Is there any other evidence? If the Indian formation had not been effective, it would not have been adopted extensive throughout the Hellenistic world: by the Diadochi, through the Sandrocottus/Chandragupta gift of 300 elephants to Seleukos, through Demeter of Macedonia to his brother-in-law, Pyrrhus of Epirus, through Pyrrhus of Epirus to Hannibal, the great enemy of Rome. Only a successful idea would be adopted, surely. Does it need more than this rage for elephants to point to us that Hydaspes was at best a draw?

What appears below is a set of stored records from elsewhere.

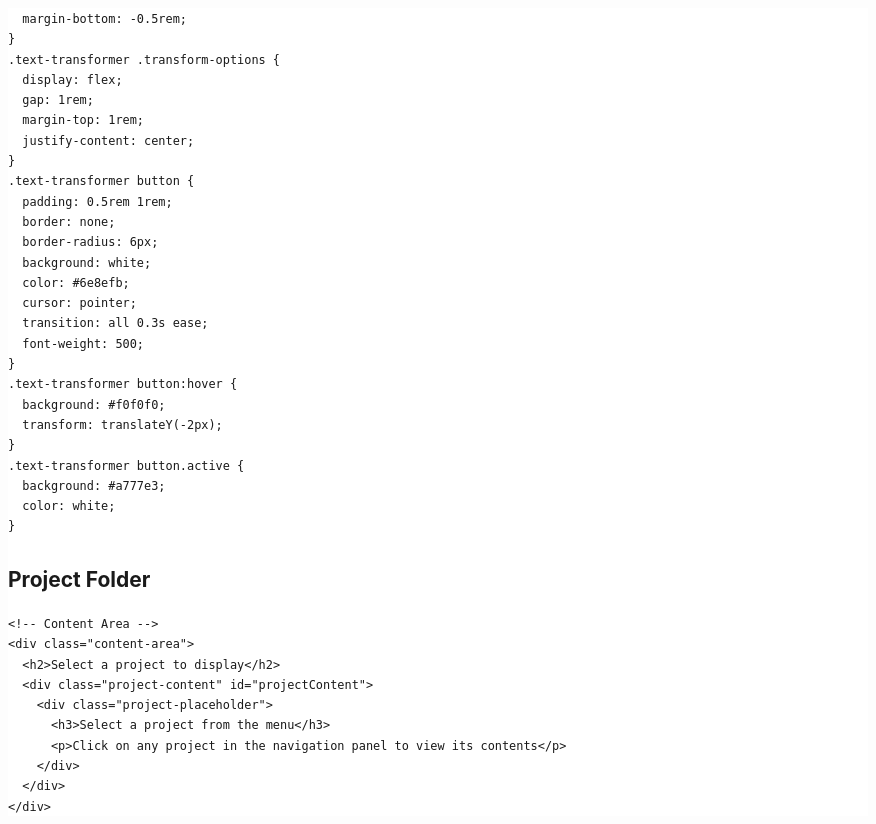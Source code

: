       margin-bottom: -0.5rem;
    }
    .text-transformer .transform-options {
      display: flex;
      gap: 1rem;
      margin-top: 1rem;
      justify-content: center;
    }
    .text-transformer button {
      padding: 0.5rem 1rem;
      border: none;
      border-radius: 6px;
      background: white;
      color: #6e8efb;
      cursor: pointer;
      transition: all 0.3s ease;
      font-weight: 500;
    }
    .text-transformer button:hover {
      background: #f0f0f0;
      transform: translateY(-2px);
    }
    .text-transformer button.active {
      background: #a777e3;
      color: white;
    }
  </style>
</head>
<body>
  <div class="container">
    <!-- Sidebar -->
    <div class="sidebar">
      <h2>Project Folder</h2>
      <ul class="project-list" id="projectList">
        <!-- Project list populated by JS -->
      </ul>
    </div>

    <!-- Content Area -->
    <div class="content-area">
      <h2>Select a project to display</h2>
      <div class="project-content" id="projectContent">
        <div class="project-placeholder">
          <h3>Select a project from the menu</h3>
          <p>Click on any project in the navigation panel to view its contents</p>
        </div>
      </div>
    </div>
  </div>

  <script>
    /* JSON Array with class work data */
    const classWorks = [
      {
        id: "task1",
        title: "Task 1: Expectation Document",
        content: `<div class="project-content-inner">
            <p>When I first read about this course, I was hooked. The idea of crafting user-friendly web applications felt exciting. Why? Because it's the perfect mix of creativity and problem-solving.</p>
            <h3>Why did I choose this course?</h3>
            <p>Simple. I want to learn how to bring ideas to life. Web development is like building a digital home. The structure? HTML. The design? CSS. The personality? JavaScript. This course covers all that—and more.</p>
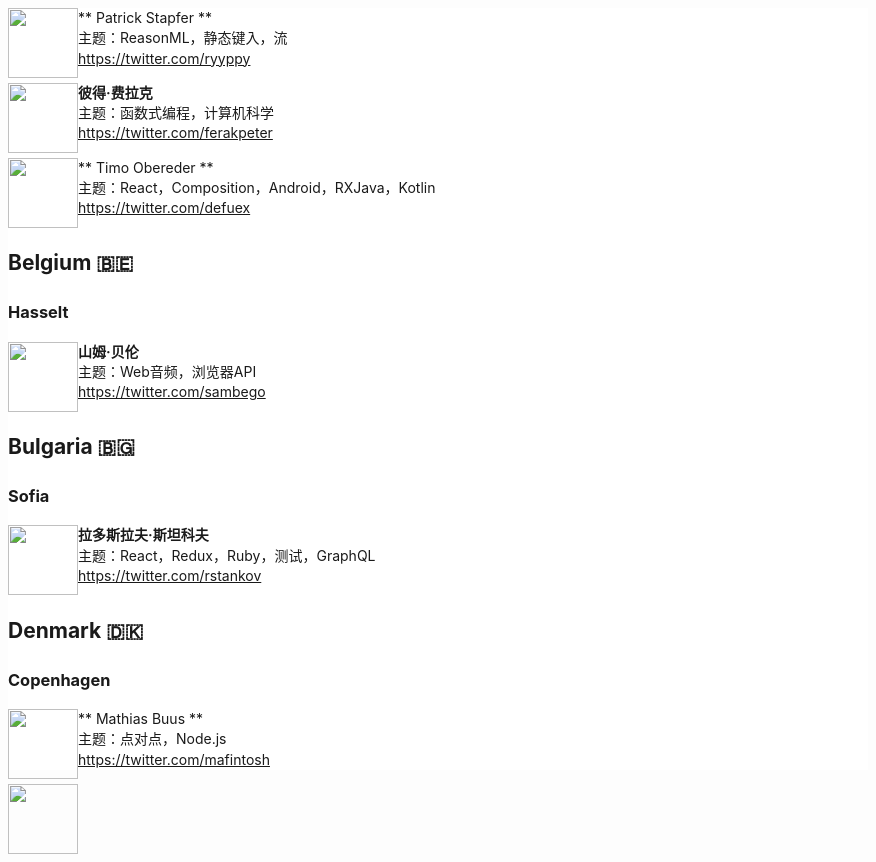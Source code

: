 <img src="https://twitter.com/ryyppy/profile_image?size=original" height="70px" width="70px" align="left" alt="" />

** Patrick Stapfer ** \
主题：ReasonML，静态键入，流\
https://twitter.com/ryyppy

<img src="https://twitter.com/ferakpeter/profile_image?size=original" height="70px" width="70px" align="left" alt="" />

**彼得·费拉克** \
主题：函数式编程，计算机科学\
https://twitter.com/ferakpeter

<img src="https://twitter.com/defuex/profile_image?size=original" height="70px" width="70px" align="left" alt="" />

** Timo Obereder ** \
主题：React，Composition，Android，RXJava，Kotlin \
https://twitter.com/defuex

## Belgium 🇧🇪

### Hasselt

<img src="https://twitter.com/sambego/profile_image?size=original" height="70px" width="70px" align="left" alt="" />

**山姆·贝伦** \
主题：Web音频，浏览器API \
https://twitter.com/sambego

## Bulgaria 🇧🇬

### Sofia

<img src="https://twitter.com/rstankov/profile_image?size=original" height="70px" width="70px" align="left" alt="" />

**拉多斯拉夫·斯坦科夫** \
主题：React，Redux，Ruby，测试，GraphQL \
https://twitter.com/rstankov

## Denmark 🇩🇰

### Copenhagen

<img src="https://twitter.com/mafintosh/profile_image?size=original" height="70px" width="70px" align="left" alt="" />

** Mathias Buus ** \
主题：点对点，Node.js \
https://twitter.com/mafintosh

<img src="https://twitter.com/enthusiasto/profile_image?size=original" height="70px" width="70px" align="left" alt="" />
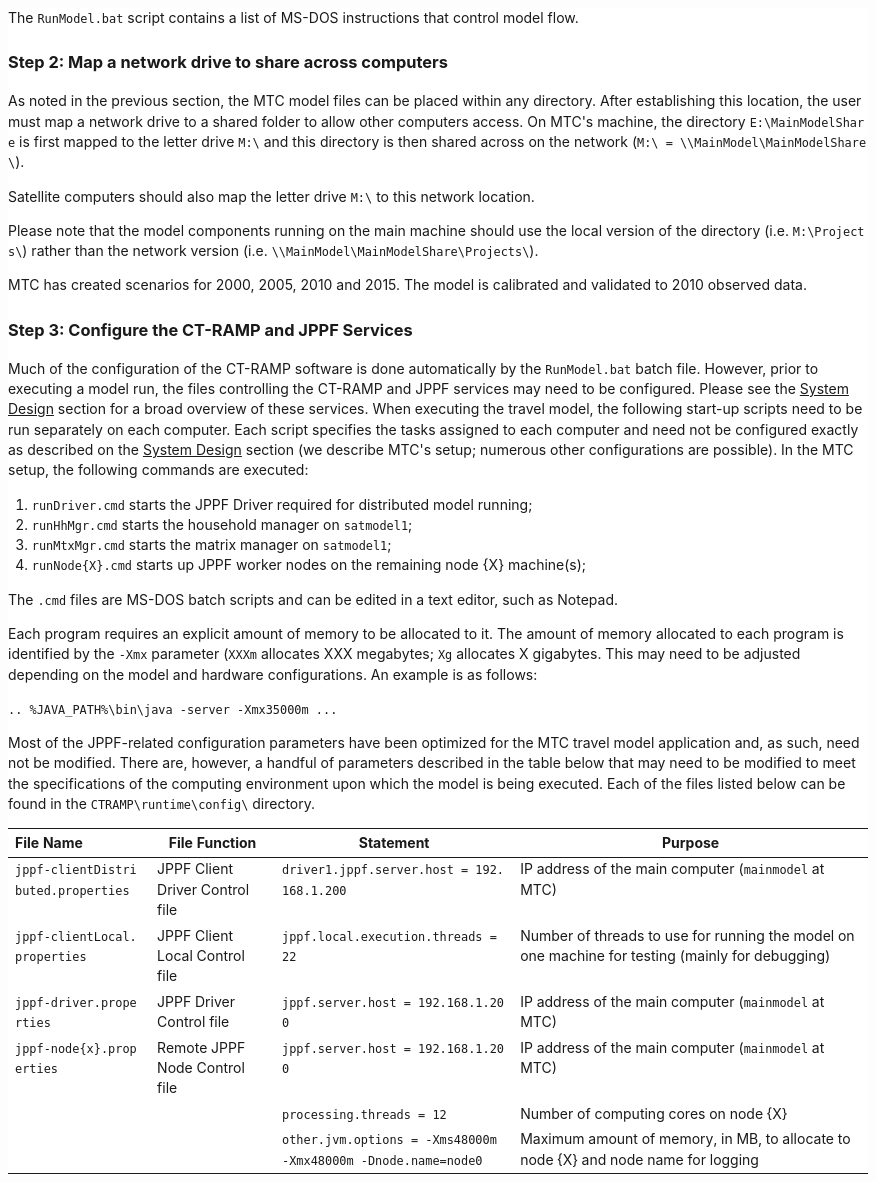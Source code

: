 The `RunModel.bat` script contains a list of MS-DOS instructions that control model flow.

### Step 2: Map a network drive to share across computers
As noted in the previous section, the MTC model files can be placed within any directory. After establishing this location, the user must map a network drive to a shared folder to allow other computers access. On MTC's machine, the directory `E:\MainModelShare` is first mapped to the letter drive `M:\` and this directory is then shared across on the network (`M:\ = \\MainModel\MainModelShare\`).

Satellite computers should also map the letter drive `M:\` to this network location.

Please note that the model components running on the main machine should use the local version of the directory (i.e. `M:\Projects\`) rather than the network version (i.e. `\\MainModel\MainModelShare\Projects\`).

MTC has created scenarios for 2000, 2005, 2010 and 2015. The model is calibrated and validated to 2010 observed data.

### Step 3: Configure the CT-RAMP and JPPF Services
Much of the configuration of the CT-RAMP software is done automatically by the `RunModel.bat` batch file.  However, prior to executing a model run, the files controlling the CT-RAMP and JPPF services may need to be configured. Please see the [System Design](#system-design) section for a broad overview of these services. When executing the travel model, the following start-up scripts need to be run separately on each computer. Each script specifies the tasks assigned to each computer and need not be configured exactly as described on the [System Design](#system-design) section (we describe MTC's setup; numerous other configurations are possible). In the MTC setup, the following commands are executed:

1. `runDriver.cmd` starts the JPPF Driver required for distributed model running;
2. `runHhMgr.cmd` starts the household manager on `satmodel1`;
3. `runMtxMgr.cmd` starts the matrix manager on `satmodel1`;
4. `runNode{X}.cmd` starts up JPPF worker nodes on the remaining node {X} machine(s);

The `.cmd` files are MS-DOS batch scripts and can be edited in a text editor, such as Notepad.

Each program requires an explicit amount of memory to be allocated to it.  The amount of memory allocated to each program is identified by the `-Xmx` parameter (`XXXm` allocates XXX megabytes; `Xg` allocates X gigabytes.  This may need to be adjusted depending on the model and hardware configurations.  An example is as follows:

```dosbatch
.. %JAVA_PATH%\bin\java -server -Xmx35000m ...
```

Most of the JPPF-related configuration parameters have been optimized for the MTC travel model application and, as such, need not be modified. There are, however, a handful of parameters described in the table below that may need to be modified to meet the specifications of the computing environment upon which the model is being executed. Each of the files listed below can be found in the `CTRAMP\runtime\config\` directory.

| **File Name**                             | **File Function**               | **Statement**                                                 | **Purpose**                                          |
|:------------------------------------------|---------------------------------|---------------------------------------------------------------|------------------------------------------------------|
| `jppf-clientDistributed.properties`       | JPPF Client Driver Control file | `driver1.jppf.server.host = 192.168.1.200`                    | IP address of the main computer (`mainmodel` at MTC) |
| `jppf-clientLocal.properties`             | JPPF Client Local Control file  | `jppf.local.execution.threads = 22`                           | Number of threads to use for running the model on one machine for testing (mainly for debugging) |
| `jppf-driver.properties`                  | JPPF Driver Control file        | `jppf.server.host = 192.168.1.200`                            | IP address of the main computer (`mainmodel` at MTC) |
| `jppf-node{x}.properties`                 | Remote JPPF Node Control file   | `jppf.server.host = 192.168.1.200`                            | IP address of the main computer (`mainmodel` at MTC) |
|                                           |                                 | `processing.threads = 12`                                     | Number of computing cores on node {X} |
|                                           |                                 | `other.jvm.options = -Xms48000m -Xmx48000m -Dnode.name=node0` | Maximum amount of memory, in MB, to allocate to node {X} and node name for logging |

But what about Austerlitz' original point that this was a brilliant tactical battle? If this was in fact what happened, and if Greek and Roman propaganda did not distort the reality and bring in incorrect reports of an outstanding success, if there was no embroidering of the facts, we may conclude that Alexander came out with brilliant battle planning, the grand tactics part of it, and with a series of truly outstanding manoeuvres, which deserved a better fate than the draw which I suggest actually happened. That too because he was dealing with an exhausted force, which had reached the end of its tether. It could not go forward another step; the thought of an emperor behind this king of a small marcher kingdom filled their hearts with despair, and they even turned against their beloved king and refused to listen to his pleas for more.
Battle of hohenfreidberg.Greatest victory of the war of austrian succesion.
Agreed, although all the victories by Frederick were pretty hot.
Battle of leuthen.Greatest victory of the seven yrs war.
Noooo; you left out my favourite, Rossbach. Quite honestly, Rossbach was a brilliant cavalry battle. You're prejudiced, Austerlitz!
h.mention;Battle of ramillies/battle of salamanca
Testing us, right? Lepanto? St. Vincent? Trafalgar? Tsushima? Hint, hint./battle of aurestadt.
If it is Auerstadt you have in mind, that is one of the middle Napoleon, tired-old-man battles. I don't know; it is with a sinking feeling that one studies these later battles and realises that Napoleon was burning out rapidly.
Now i have deliberately left out 20th century battles as battles ceased to be battles and more resembled operations due to the numbers available from ww1 onwards.
So stalingrad,kharkov,kiev.....are not on the list.